年上彼女のお気に入りバンド「X-RAY」

1980年代のNWOBHMムーブメントは、極東に位置する日本にまで確実に伝播され、JAPANESE HEAVY METALとして多くのバンドがシーンに登場してきました。

当時の私の所属コピーバンドでは、主にIRON MAIDEN、SCORPIONS、OZZY OSBOURNE、MSGなどの海外メジャーバンドを中心にコピーしていました。

JAPANESE勢は特にLOUDNESSなどを必死に練習。

学校内の別のライバルバンドはひたすら 44MAGNUMだけをコピーしており、それはそれで結構格好良かったです。

レコード代、チケット代、楽器類、スタジオ代、パチンコ代(これは無関係)など、何かとお金を要する学生メタラー生活ですのでバイトは必須。

毎日学校帰りに東京駅八重洲口の目の前にあった某有名企業のビル清掃のバイトをしていました。

夕方5時半から一斉にビル内に散って掃除に取り掛かるわけですが、当然終業間もない時間なので社員さん達はまだ一杯残っています。

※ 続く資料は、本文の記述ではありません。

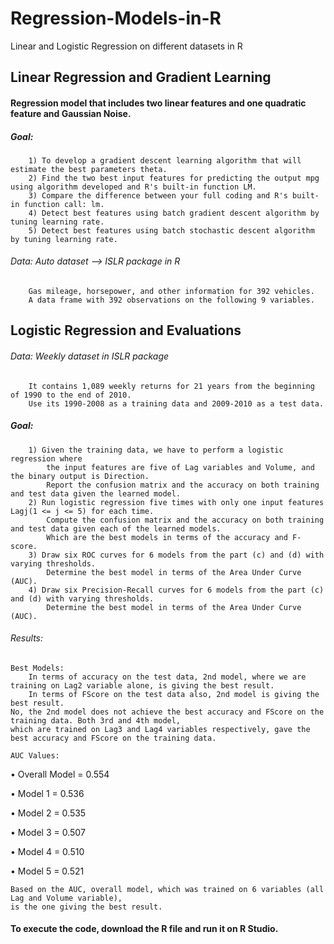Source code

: # Regression-Models-in-R
Linear and Logistic Regression on different datasets in R


## Linear Regression and Gradient Learning

#### Regression model that includes two linear features and one quadratic feature and Gaussian Noise.
##### Goal: 
		1) To develop a gradient descent learning algorithm that will estimate the best parameters theta.
		2) Find the two best input features for predicting the output mpg using algorithm developed and R's built-in function LM.
		3) Compare the difference between your full coding and R's built-in function call: lm.
		4) Detect best features using batch gradient descent algorithm by tuning learning rate.
		5) Detect best features using batch stochastic descent algorithm by tuning learning rate.

###### Data: Auto dataset --> ISLR package in R
		Gas mileage, horsepower, and other information for 392 vehicles.
		A data frame with 392 observations on the following 9 variables.
    
    
## Logistic Regression and Evaluations

###### Data: Weekly dataset in ISLR package
		It contains 1,089 weekly returns for 21 years from the beginning of 1990 to the end of 2010.
		Use its 1990-2008 as a training data and 2009-2010 as a test data.
		
##### Goal:
		1) Given the training data, we have to perform a logistic regression where 
			the input features are five of Lag variables and Volume, and the binary output is Direction. 
			Report the confusion matrix and the accuracy on both training and test data given the learned model.
		2) Run logistic regression five times with only one input features Lagj(1 <= j <= 5) for each time. 
			Compute the confusion matrix and the accuracy on both training and test data given each of the learned models. 
			Which are the best models in terms of the accuracy and F-score.
		3) Draw six ROC curves for 6 models from the part (c) and (d) with varying thresholds. 
			Determine the best model in terms of the Area Under Curve (AUC).
		4) Draw six Precision-Recall curves for 6 models from the part (c) and (d) with varying thresholds. 
			Determine the best model in terms of the Area Under Curve (AUC).
			
###### Results:

	Best Models:
		In terms of accuracy on the test data, 2nd model, where we are training on Lag2 variable alone, is giving the best result.
		In terms of FScore on the test data also, 2nd model is giving the best result.
	No, the 2nd model does not achieve the best accuracy and FScore on the training data. Both 3rd and 4th model, 
	which are trained on Lag3 and Lag4 variables respectively, gave the best accuracy and FScore on the training data.
	
	AUC Values:
	
• Overall Model = 0.554

• Model 1 = 0.536

• Model 2 = 0.535

• Model 3 = 0.507

• Model 4 = 0.510

• Model 5 = 0.521

	Based on the AUC, overall model, which was trained on 6 variables (all Lag and Volume variable), 
	is the one giving the best result.
  
  
  #### To execute the code, download the R file and run it on R Studio.
    
    
    
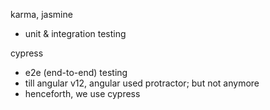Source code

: karma, jasmine
- unit & integration testing

cypress
- e2e (end-to-end) testing
- till angular v12, angular used protractor; but not anymore
- henceforth, we use cypress

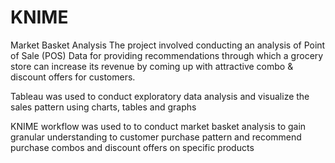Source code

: # KNIME
Market Basket Analysis
The project involved conducting an analysis of Point of Sale (POS) Data for providing recommendations through which a grocery store can increase its revenue by coming up with attractive combo & discount offers for customers. 

Tableau was used to conduct exploratory data analysis and visualize the sales pattern using charts, tables and graphs

KNIME workflow was used to to conduct market basket analysis to gain granular understanding to customer purchase pattern and recommend purchase combos and discount offers on specific products
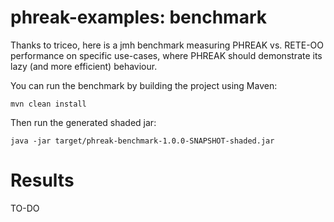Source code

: phreak-examples: benchmark
==========================

Thanks to triceo, here is a jmh benchmark measuring PHREAK vs. RETE-OO performance on specific use-cases, where PHREAK should demonstrate its lazy (and more efficient) behaviour.

You can run the benchmark by building the project using Maven:

    mvn clean install

Then run the generated shaded jar:

    java -jar target/phreak-benchmark-1.0.0-SNAPSHOT-shaded.jar

Results
=======

TO-DO

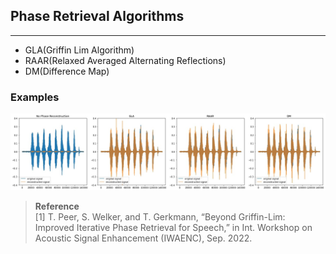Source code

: ## Phase Retrieval Algorithms
---
- GLA(Griffin Lim Algorithm)
- RAAR(Relaxed Averaged Alternating Reflections)
- DM(Difference Map)


### Examples

<img src = "./output.jpg">





<br>

> **Reference**\
> [1] T. Peer, S. Welker, and T. Gerkmann, “Beyond Griffin-Lim: Improved Iterative Phase Retrieval for Speech,” in Int. Workshop on Acoustic Signal Enhancement (IWAENC), Sep. 2022.

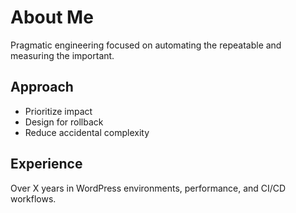 # About Me

Pragmatic engineering focused on automating the repeatable and measuring the important.

## Approach
- Prioritize impact
- Design for rollback
- Reduce accidental complexity

## Experience
Over X years in WordPress environments, performance, and CI/CD workflows.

自然に顔見知りとなり、優しく声を掛けてくれる人もちらほらいました。

私はいつも黒のスリムジーンズにバンドTシャツというメタラー主張の激しい格好をしてましたので、メタルに関する話題を振ってくれる人もいたりして。

そんな中で、バイト仲間内の人気でも1、2を争ういかしたお姉さんから、いきなりこっそり手紙をもらった時はビックリしましたね~。

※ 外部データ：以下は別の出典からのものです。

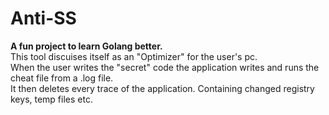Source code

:# Anti-SS
**A fun project to learn Golang better.**\
This tool discuises itself as an "Optimizer" for the user's pc.\
When the user writes the "secret" code the application writes and runs the cheat file from a .log file.\
It then deletes every trace of the application. Containing changed registry keys, temp files etc.
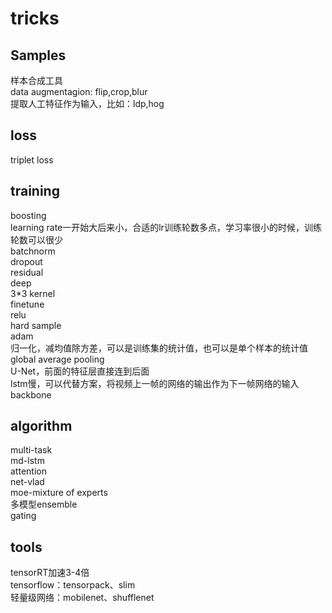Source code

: # tricks
## Samples
样本合成工具<br>
data augmentagion: flip,crop,blur<br>
提取人工特征作为输入，比如：ldp,hog<br>

## loss
triplet loss<br>

## training
boosting<br>
learning rate一开始大后来小，合适的lr训练轮数多点，学习率很小的时候，训练轮数可以很少<br>
batchnorm<br>
dropout<br>
residual<br>
deep<br>
3*3 kernel<br>
finetune<br>
relu<br>
hard sample<br>
adam<br>
归一化，减均值除方差，可以是训练集的统计值，也可以是单个样本的统计值<br>
global average pooling<br>
U-Net，前面的特征层直接连到后面<br>
lstm慢，可以代替方案，将视频上一帧的网络的输出作为下一帧网络的输入<br>
backbone<br>

## algorithm
multi-task<br>
md-lstm<br>
attention<br>
net-vlad<br>
moe-mixture of experts<br>
多模型ensemble<br>
gating<br>

## tools
tensorRT加速3-4倍<br>
tensorflow：tensorpack、slim<br>
轻量级网络：mobilenet、shufflenet<br>
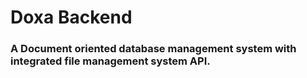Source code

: # Doxa Backend

### A Document oriented database management system with integrated file management system API.
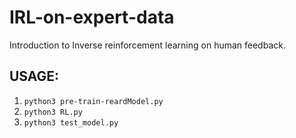 # IRL-on-expert-data
Introduction to Inverse reinforcement learning on human feedback.

## USAGE:
1. `python3 pre-train-reardModel.py`
2. `python3 RL.py`
3. `python3 test_model.py`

まさかあの素敵なお姉さんがメタル好きだったとは…天にも昇る気分、お花畑状態の有頂天とはこのこと。

てな感じで突如始まった年上の社会人お姉さんとのメタル交際…。

だらだらと書いてしまいましたがのろけ話はこの位にして、要するにその彼女はJAPANESE HEAVY METALが大好きで、特にお気に入りが「X-RAY」だったのでした…。

 

X-RAY初体験の本作で湯浅晋のギターフレーズに泣いた

彼女にすすめられて初めて聴いたX-RAYのアルバムが本作「STRIKE BACK」。

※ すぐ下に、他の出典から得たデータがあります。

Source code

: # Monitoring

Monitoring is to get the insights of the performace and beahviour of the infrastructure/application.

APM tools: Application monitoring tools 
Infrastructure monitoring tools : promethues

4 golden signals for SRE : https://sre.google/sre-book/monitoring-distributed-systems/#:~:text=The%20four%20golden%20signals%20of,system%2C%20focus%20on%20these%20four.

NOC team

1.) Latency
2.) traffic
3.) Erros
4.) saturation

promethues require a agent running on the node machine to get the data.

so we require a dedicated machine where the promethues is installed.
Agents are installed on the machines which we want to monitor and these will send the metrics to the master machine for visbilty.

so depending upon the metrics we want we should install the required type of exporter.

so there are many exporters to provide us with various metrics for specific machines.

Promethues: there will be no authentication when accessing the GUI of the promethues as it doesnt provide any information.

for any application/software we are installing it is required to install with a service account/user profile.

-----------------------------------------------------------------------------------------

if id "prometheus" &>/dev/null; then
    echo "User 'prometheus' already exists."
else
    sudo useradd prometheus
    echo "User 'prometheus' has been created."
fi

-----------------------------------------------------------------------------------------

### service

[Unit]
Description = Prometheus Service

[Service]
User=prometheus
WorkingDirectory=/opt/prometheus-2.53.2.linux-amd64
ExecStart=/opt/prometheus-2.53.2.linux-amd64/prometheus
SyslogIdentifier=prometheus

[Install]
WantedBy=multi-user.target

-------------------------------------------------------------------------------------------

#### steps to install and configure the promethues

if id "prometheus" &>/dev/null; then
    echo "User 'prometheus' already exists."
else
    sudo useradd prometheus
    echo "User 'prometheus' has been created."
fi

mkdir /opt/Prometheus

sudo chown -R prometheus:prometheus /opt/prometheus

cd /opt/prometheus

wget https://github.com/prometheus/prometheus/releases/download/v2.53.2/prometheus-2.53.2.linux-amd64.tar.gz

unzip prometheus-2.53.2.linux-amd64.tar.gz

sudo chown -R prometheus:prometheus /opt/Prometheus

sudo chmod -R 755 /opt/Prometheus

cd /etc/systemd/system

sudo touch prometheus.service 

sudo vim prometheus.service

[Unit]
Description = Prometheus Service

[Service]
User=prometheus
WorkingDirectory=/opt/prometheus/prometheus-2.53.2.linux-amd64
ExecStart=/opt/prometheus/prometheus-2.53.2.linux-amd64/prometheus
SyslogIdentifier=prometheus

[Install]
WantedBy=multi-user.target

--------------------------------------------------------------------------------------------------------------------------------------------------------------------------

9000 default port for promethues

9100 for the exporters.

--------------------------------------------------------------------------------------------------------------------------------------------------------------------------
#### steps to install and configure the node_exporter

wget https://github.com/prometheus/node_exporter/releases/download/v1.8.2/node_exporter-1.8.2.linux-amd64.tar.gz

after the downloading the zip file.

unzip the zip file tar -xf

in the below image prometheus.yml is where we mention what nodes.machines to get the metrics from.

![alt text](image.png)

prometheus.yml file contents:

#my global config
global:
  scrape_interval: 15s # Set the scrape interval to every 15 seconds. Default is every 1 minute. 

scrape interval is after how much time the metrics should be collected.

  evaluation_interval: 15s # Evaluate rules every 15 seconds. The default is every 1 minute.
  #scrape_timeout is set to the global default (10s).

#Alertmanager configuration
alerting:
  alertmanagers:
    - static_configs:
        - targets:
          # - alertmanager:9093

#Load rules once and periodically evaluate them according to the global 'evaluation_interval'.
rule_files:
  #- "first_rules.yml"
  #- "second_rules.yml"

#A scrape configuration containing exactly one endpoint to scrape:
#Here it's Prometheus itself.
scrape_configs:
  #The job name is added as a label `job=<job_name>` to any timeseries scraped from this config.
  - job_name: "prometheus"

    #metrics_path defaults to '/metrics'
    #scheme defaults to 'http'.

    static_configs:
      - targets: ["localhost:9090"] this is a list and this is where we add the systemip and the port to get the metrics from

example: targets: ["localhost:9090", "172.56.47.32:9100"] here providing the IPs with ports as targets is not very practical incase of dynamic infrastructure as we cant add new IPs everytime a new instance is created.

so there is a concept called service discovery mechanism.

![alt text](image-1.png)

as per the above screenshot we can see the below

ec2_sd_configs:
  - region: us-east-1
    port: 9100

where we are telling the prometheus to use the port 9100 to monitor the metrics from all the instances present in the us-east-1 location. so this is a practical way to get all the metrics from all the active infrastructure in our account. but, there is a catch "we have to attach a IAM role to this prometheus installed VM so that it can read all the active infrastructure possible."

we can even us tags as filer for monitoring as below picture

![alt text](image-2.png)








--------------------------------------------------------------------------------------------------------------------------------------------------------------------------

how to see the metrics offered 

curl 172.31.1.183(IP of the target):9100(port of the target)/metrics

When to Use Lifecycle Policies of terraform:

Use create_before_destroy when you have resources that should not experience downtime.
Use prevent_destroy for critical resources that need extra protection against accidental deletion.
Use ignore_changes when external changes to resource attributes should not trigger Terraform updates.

1985年リリースのバンド最後の作品となる4枚目のアルバムです。

X-RAYは1981年にヴォーカルの藤本朗とギターの湯浅晋が中心となって結成。

 ・1983年にデビューアルバム「魔天〜Hard Section
 ・1984年に2nd「伝統破壊-Tradition Breaker」
 ・1984年に3rd「Shout !」
 ・1985年に4th「Strike Back」

驚異の半年スパンで順調にリリースを重ねてきましたが、マネジメント側との方向性に狂いが生じ始めて(ありがちなパターン)1986年に惜しくも解散しています。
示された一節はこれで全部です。